The current situation has proven challenging for the oil and gas (O&G) industry, especially with low prices and an environmentalist and globalist agenda that wants to return the world to the pre-industrial era. Under such unfavorable conditions, small to medium oil and gas companies, in particular, need to find ways to keep their businesses running. To achieve this, they must maximize their resources and make the most of every penny of their budgets.
Introduction: Around the world, billions of barrels of oil, evaluated in trillions of dollars, remain trapped underground in thousands of mature fields. The question is, how this worth could be extracted efficiently and at the lowest costs? Here's when Data Analytics techniques and methods come in handy, supplying services and tools that can get the most out of the most valuable asset of any company u operator: its data. The goal is to use Analytics to extract critical and actionable insight from the siloed available data (no matter the volume or data type) not fully exploited. All in a very short time.
Following the previous use case, in this post, I will introduce a cost-effective Cloud-Based End-to-End Analytic Solution designed and implemented to address the issue outlined in the latter paragraph. As I will describe next, it utilizes advanced Data Preparation, Machine Learning, and Advanced Visualization techniques.
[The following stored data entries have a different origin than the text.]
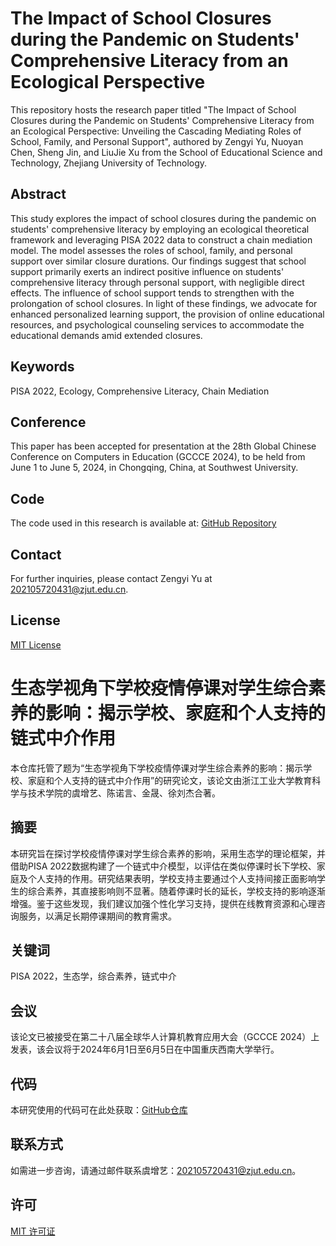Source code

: # The Impact of School Closures during the Pandemic on Students' Comprehensive Literacy from an Ecological Perspective

This repository hosts the research paper titled "The Impact of School Closures during the Pandemic on Students' Comprehensive Literacy from an Ecological Perspective: Unveiling the Cascading Mediating Roles of School, Family, and Personal Support", authored by Zengyi Yu, Nuoyan Chen, Sheng Jin, and LiuJie Xu from the School of Educational Science and Technology, Zhejiang University of Technology.

## Abstract

This study explores the impact of school closures during the pandemic on students' comprehensive literacy by employing an ecological theoretical framework and leveraging PISA 2022 data to construct a chain mediation model. The model assesses the roles of school, family, and personal support over similar closure durations. Our findings suggest that school support primarily exerts an indirect positive influence on students' comprehensive literacy through personal support, with negligible direct effects. The influence of school support tends to strengthen with the prolongation of school closures. In light of these findings, we advocate for enhanced personalized learning support, the provision of online educational resources, and psychological counseling services to accommodate the educational demands amid extended closures.

## Keywords

PISA 2022, Ecology, Comprehensive Literacy, Chain Mediation

## Conference

This paper has been accepted for presentation at the 28th Global Chinese Conference on Computers in Education (GCCCE 2024), to be held from June 1 to June 5, 2024, in Chongqing, China, at Southwest University.

## Code

The code used in this research is available at: [GitHub Repository](https://github.com/yuzengyi/Gccce2024)

## Contact

For further inquiries, please contact Zengyi Yu at [202105720431@zjut.edu.cn](mailto:202105720431@zjut.edu.cn).

## License

[MIT License](LICENSE.md)

# 生态学视角下学校疫情停课对学生综合素养的影响：揭示学校、家庭和个人支持的链式中介作用

本仓库托管了题为“生态学视角下学校疫情停课对学生综合素养的影响：揭示学校、家庭和个人支持的链式中介作用”的研究论文，该论文由浙江工业大学教育科学与技术学院的虞增艺、陈诺言、金晟、徐刘杰合著。

## 摘要

本研究旨在探讨学校疫情停课对学生综合素养的影响，采用生态学的理论框架，并借助PISA 2022数据构建了一个链式中介模型，以评估在类似停课时长下学校、家庭及个人支持的作用。研究结果表明，学校支持主要通过个人支持间接正面影响学生的综合素养，其直接影响则不显著。随着停课时长的延长，学校支持的影响逐渐增强。鉴于这些发现，我们建议加强个性化学习支持，提供在线教育资源和心理咨询服务，以满足长期停课期间的教育需求。

## 关键词

PISA 2022，生态学，综合素养，链式中介

## 会议

该论文已被接受在第二十八届全球华人计算机教育应用大会（GCCCE 2024）上发表，该会议将于2024年6月1日至6月5日在中国重庆西南大学举行。

## 代码

本研究使用的代码可在此处获取：[GitHub仓库](https://github.com/yuzengyi/Gccce2024)

## 联系方式

如需进一步咨询，请通过邮件联系虞增艺：[202105720431@zjut.edu.cn](mailto:202105720431@zjut.edu.cn)。

## 许可

[MIT 许可证](LICENSE.md)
Solution Architecture: The solution pipeline is illustrated in the figure below. It was designed and implemented in the Google Cloud Platform (GCP). First, an input CSV format file was uploaded to Google Cloud Storage (GCS), then refined in Google Cloud Dataprep (GCD), published in GCS, and connected with Google Colab. Machine Learning (ML) techniques such as PCA and binary classification (well's classes: OPEN/CLOSED) are performed using the R (or Python) language. A Google Cloud Function was also deployed to trigger GDP when a fresh CSV format input file is uploaded to GCS. The previous post contains comprehensive details about the various GCP's tools and services.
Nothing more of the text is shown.